▶ _Brief_
In the data below, find the lines containing "Shape" and say how many there are, nothing more.

#### Extracted data

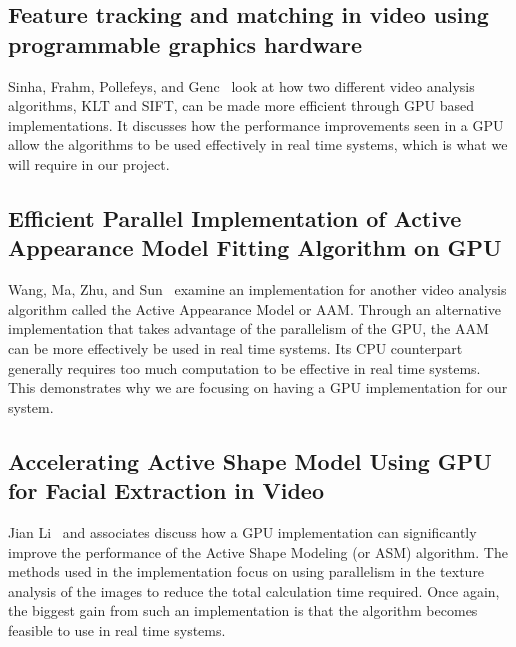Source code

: 	\subsection{Feature tracking and matching in video using programmable graphics hardware}
	
	Sinha, Frahm, Pollefeys, and Genc~ look at how two different video analysis algorithms, KLT and SIFT, can be made more efficient through GPU based implementations. It discusses how the performance improvements seen in a GPU allow the algorithms to be used effectively in real time systems, which is what we will require in our project.
	
	\subsection{Efficient Parallel Implementation of Active Appearance Model Fitting Algorithm on GPU}
	
	Wang, Ma, Zhu, and Sun~ examine an implementation for another video analysis algorithm called the Active Appearance Model or AAM. Through an alternative implementation that takes advantage of the parallelism of the GPU, the AAM can be more effectively be used in real time systems. Its CPU counterpart generally requires too much computation to be effective in real time systems. This demonstrates why we are focusing on having a GPU implementation for our system.
	
	\subsection{Accelerating Active Shape Model Using GPU for Facial Extraction in Video}
	
	Jian Li~ and associates discuss how a GPU implementation can significantly improve the performance of the Active Shape Modeling (or ASM) algorithm. The methods used in the implementation focus on using parallelism in the texture analysis of the images to reduce the total calculation time required. Once again, the biggest gain from such an implementation is that the algorithm becomes feasible to use in real time systems.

########

▶ _Answer to the problem_
2